With the new study, the researchers aimed to investigate whether people should be treated differently depending on whether their arteries are completely or almost completely blocked by a blood clot.
Doctors call it STEMI when the artery is completely blocked – like a pipe that is completely clogged. In non-STEMI, a little blood can still get through, so the person can first be stabilised with medication before the artery is opened.
In this context, people with STEMI must be treated urgently, whereas people with non-STEMI can usually wait two to three days before treatment.
Current treatment varies between groups
In the subanalysis, the researchers tested whether the risk of other narrowings – those that did not cause the current blood clot – differed between STEMI and non-STEMI people. They analysed the amount of atherosclerosis, cholesterol levels and the frequency of new blood clots over a four-year period.
Guidelines in this area in the United States and Europe dictate that, for people with STEMI, other narrowings can be treated with balloon angioplasty immediately without first measuring the pressure at the narrowing based on visual assessment of which vessels are narrowed.
The reason for this is based on the belief that other narrowings caused by atherosclerosis are more dangerous for people with STEMI and therefore carry an increased risk of another blood clot.

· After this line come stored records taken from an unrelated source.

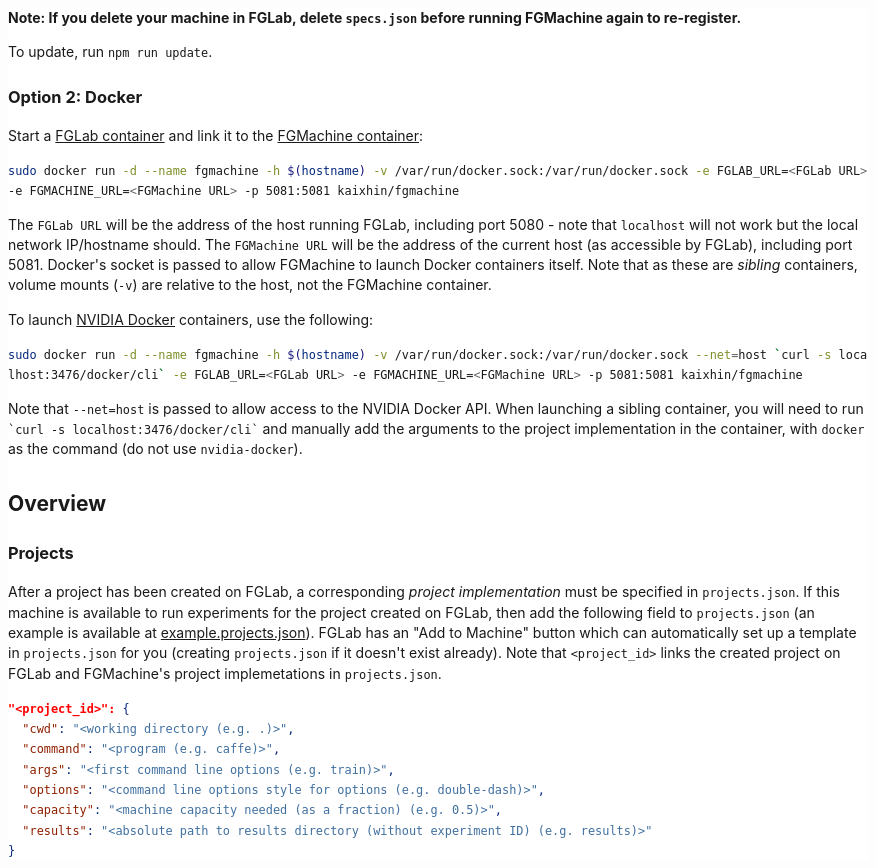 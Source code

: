 **Note: If you delete your machine in FGLab, delete `specs.json` before running FGMachine again to re-register.**

To update, run `npm run update`.

### Option 2: Docker

Start a [FGLab container](https://hub.docker.com/r/kaixhin/fglab/) and link it to the [FGMachine container](https://hub.docker.com/r/kaixhin/fgmachine/):

```sh
sudo docker run -d --name fgmachine -h $(hostname) -v /var/run/docker.sock:/var/run/docker.sock -e FGLAB_URL=<FGLab URL> -e FGMACHINE_URL=<FGMachine URL> -p 5081:5081 kaixhin/fgmachine
```

The `FGLab URL` will be the address of the host running FGLab, including port 5080 - note that `localhost` will not work but the local network IP/hostname should. The `FGMachine URL` will be the address of the current host (as accessible by FGLab), including port 5081. Docker's socket is passed to allow FGMachine to launch Docker containers itself. Note that as these are *sibling* containers, volume mounts (`-v`) are relative to the host, not the FGMachine container.

To launch [NVIDIA Docker](https://github.com/NVIDIA/nvidia-docker) containers, use the following:

```sh
sudo docker run -d --name fgmachine -h $(hostname) -v /var/run/docker.sock:/var/run/docker.sock --net=host `curl -s localhost:3476/docker/cli` -e FGLAB_URL=<FGLab URL> -e FGMACHINE_URL=<FGMachine URL> -p 5081:5081 kaixhin/fgmachine
```

Note that `--net=host` is passed to allow access to the NVIDIA Docker API. When launching a sibling container, you will need to run `` `curl -s localhost:3476/docker/cli` `` and manually add the arguments to the project implementation in the container, with `docker` as the command (do not use `nvidia-docker`).

## Overview

### Projects

After a project has been created on FGLab, a corresponding *project implementation* must be specified in `projects.json`. If this machine is available to run experiments for the project created on FGLab, then add the following field to `projects.json` (an example is available at [example.projects.json](example.projects.json)). FGLab has an "Add to Machine" button which can automatically set up a template in `projects.json` for you (creating `projects.json` if it doesn't exist already).  Note that `<project_id>` links the created project on FGLab and FGMachine's project implemetations in `projects.json`.

```json
"<project_id>": {
  "cwd": "<working directory (e.g. .)>",
  "command": "<program (e.g. caffe)>",
  "args": "<first command line options (e.g. train)>",
  "options": "<command line options style for options (e.g. double-dash)>",
  "capacity": "<machine capacity needed (as a fraction) (e.g. 0.5)>",
  "results": "<absolute path to results directory (without experiment ID) (e.g. results)>"
}
```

If the person has a non-STEMI, doctors first measure the pressure inside the narrowed artery – a bit like checking the water pressure in a pipe to decide whether it needs replacing.
“That is the question we are trying to answer with this study: is atherosclerosis more dangerous for people with STEMI, or is it just as dangerous for both STEMI and non-STEMI people?” explains Michael Mæng.
The study shows equal risk of new blood clots
The new subanalysis of the PROSPECT II study focused on this question.
The study included 898 patients with heart attacks.
A total of 199 patients with STEMI heart attacks had 849 other narrowings, and 699 patients with non-STEMI heart attacks had 2,784 other narrowings.
The results surprised researchers because earlier studies and guidelines assumed that patients with STEMI have more unstable and dangerous atherosclerosis than those with non-STEMI. But in this study, the amount of atherosclerosis and cholesterol deposits was similar in both groups once the blood clot had been treated.
The risk of a new blood clot was also the same, with an equal number of cases of another blood clot in the heart within the following four years.
According to Michael Mæng, this indicates that patients should be treated equally.
“We see some very small differences, but nothing of clinical significance. So it really does not make sense to treat these two groups differently – they should be treated the same,” he explains.
New studies will provide clear answers
Michael Mæng stresses that, based on this study, it is not yet possible to say whether pressure measurements should be taken on all narrowings regardless of STEMI status or whether visual assessment alone is enough.
This question is currently being addressed in a large international randomised study, COMPLETE II, in which hospitals in Denmark are helping to recruit patients. The study compares two strategies: treating all narrowings immediately or only the most critical ones – as assessed by pressure measurements. Experience from patients without blood clots has shown that pressure measurements can reduce the number of unnecessary balloon angioplasties without increasing the risk of new blood clots.
“COMPLETE II will now clarify whether all narrowings should be opened immediately or whether treating only the most critical ones is enough. The aim is to avoid unnecessary procedures – and reduce the risk of new blood clots. Pressure measurements have already reduced the number of balloon angioplasties among patients without heart attacks without increasing risk. If the same holds true for patients with heart attacks, thousands could be spared unnecessary procedures – without compromising safety,” concludes Michael Mæng.